╭─ Data

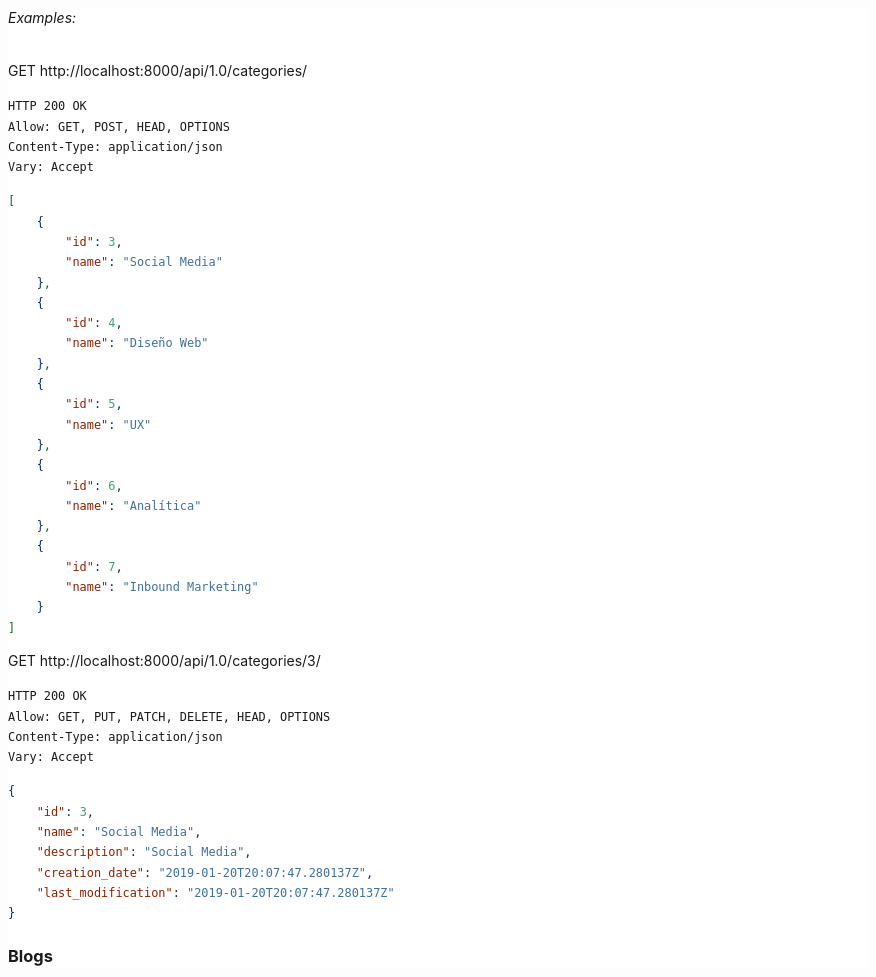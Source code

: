 ###### Examples:

GET http://localhost:8000/api/1.0/categories/

```html
HTTP 200 OK
Allow: GET, POST, HEAD, OPTIONS
Content-Type: application/json
Vary: Accept
```

```json
[
    {
        "id": 3,
        "name": "Social Media"
    },
    {
        "id": 4,
        "name": "Diseño Web"
    },
    {
        "id": 5,
        "name": "UX"
    },
    {
        "id": 6,
        "name": "Analítica"
    },
    {
        "id": 7,
        "name": "Inbound Marketing"
    }
]
```

GET http://localhost:8000/api/1.0/categories/3/

```html
HTTP 200 OK
Allow: GET, PUT, PATCH, DELETE, HEAD, OPTIONS
Content-Type: application/json
Vary: Accept
```

```json
{
    "id": 3,
    "name": "Social Media",
    "description": "Social Media",
    "creation_date": "2019-01-20T20:07:47.280137Z",
    "last_modification": "2019-01-20T20:07:47.280137Z"
}
```

### Blogs
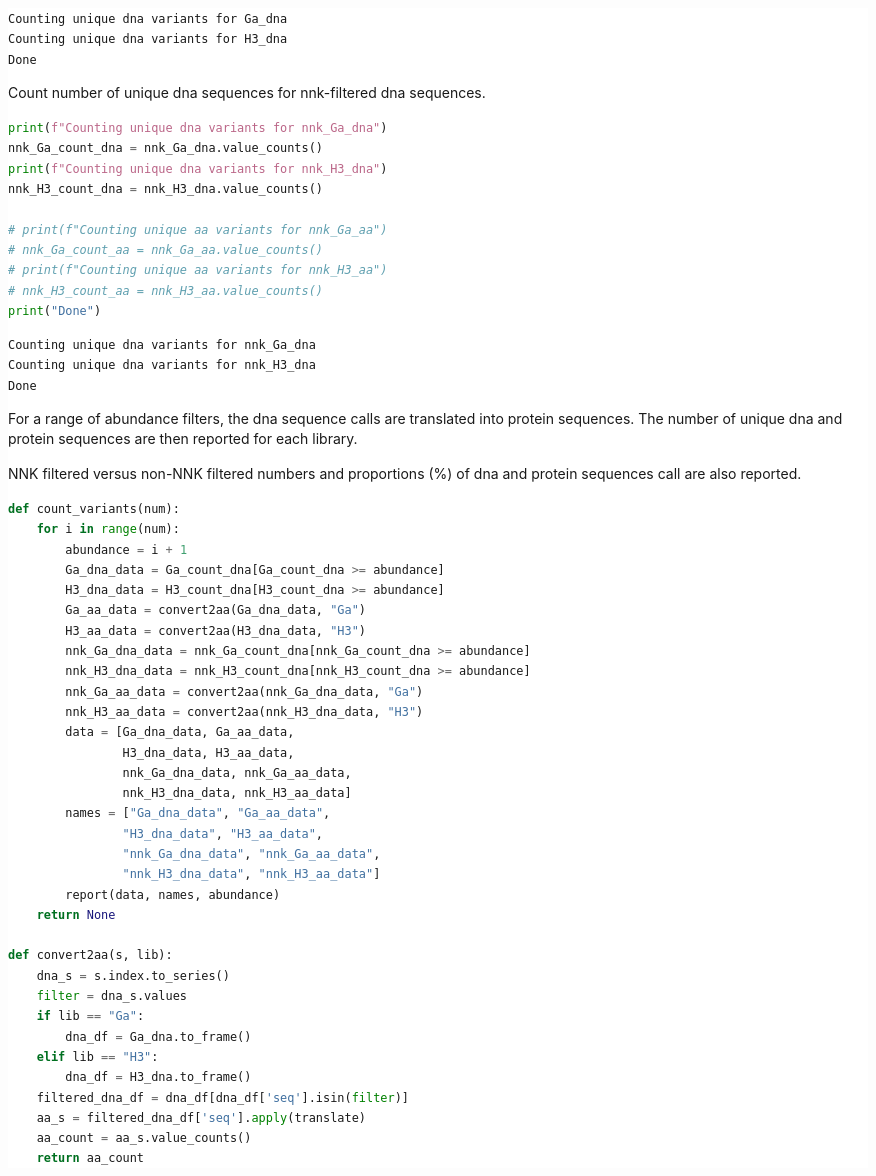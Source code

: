     Counting unique dna variants for Ga_dna
    Counting unique dna variants for H3_dna
    Done


Count number of unique dna sequences for nnk-filtered dna sequences.


```python
print(f"Counting unique dna variants for nnk_Ga_dna")
nnk_Ga_count_dna = nnk_Ga_dna.value_counts()
print(f"Counting unique dna variants for nnk_H3_dna")
nnk_H3_count_dna = nnk_H3_dna.value_counts()

# print(f"Counting unique aa variants for nnk_Ga_aa")
# nnk_Ga_count_aa = nnk_Ga_aa.value_counts()
# print(f"Counting unique aa variants for nnk_H3_aa")
# nnk_H3_count_aa = nnk_H3_aa.value_counts()
print("Done")
```

    Counting unique dna variants for nnk_Ga_dna
    Counting unique dna variants for nnk_H3_dna
    Done


For a range of abundance filters, the dna sequence calls are translated into
protein sequences. The number of unique dna and protein sequences are then
reported for each library.

NNK filtered versus non-NNK filtered numbers and proportions (%) of dna and
protein sequences call are also reported.



```python
def count_variants(num):
    for i in range(num):
        abundance = i + 1
        Ga_dna_data = Ga_count_dna[Ga_count_dna >= abundance]
        H3_dna_data = H3_count_dna[H3_count_dna >= abundance]
        Ga_aa_data = convert2aa(Ga_dna_data, "Ga")
        H3_aa_data = convert2aa(H3_dna_data, "H3")
        nnk_Ga_dna_data = nnk_Ga_count_dna[nnk_Ga_count_dna >= abundance]
        nnk_H3_dna_data = nnk_H3_count_dna[nnk_H3_count_dna >= abundance]
        nnk_Ga_aa_data = convert2aa(nnk_Ga_dna_data, "Ga")
        nnk_H3_aa_data = convert2aa(nnk_H3_dna_data, "H3")
        data = [Ga_dna_data, Ga_aa_data,
                H3_dna_data, H3_aa_data,
                nnk_Ga_dna_data, nnk_Ga_aa_data,
                nnk_H3_dna_data, nnk_H3_aa_data]
        names = ["Ga_dna_data", "Ga_aa_data",
                "H3_dna_data", "H3_aa_data",
                "nnk_Ga_dna_data", "nnk_Ga_aa_data",
                "nnk_H3_dna_data", "nnk_H3_aa_data"]
        report(data, names, abundance)
    return None

def convert2aa(s, lib):
    dna_s = s.index.to_series()
    filter = dna_s.values
    if lib == "Ga":
        dna_df = Ga_dna.to_frame()
    elif lib == "H3":
        dna_df = H3_dna.to_frame()
    filtered_dna_df = dna_df[dna_df['seq'].isin(filter)]
    aa_s = filtered_dna_df['seq'].apply(translate)
    aa_count = aa_s.value_counts()
    return aa_count
```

╰─

What the task requires =
Every line of the records that includes the word "abundance" should be gathered.

Finished exercise =
For a range of abundance filters, the dna sequence calls are translated into
        abundance = i + 1
        Ga_dna_data = Ga_count_dna[Ga_count_dna >= abundance]
        H3_dna_data = H3_count_dna[H3_count_dna >= abundance]
        nnk_Ga_dna_data = nnk_Ga_count_dna[nnk_Ga_count_dna >= abundance]
        nnk_H3_dna_data = nnk_H3_count_dna[nnk_H3_count_dna >= abundance]
        report(data, names, abundance)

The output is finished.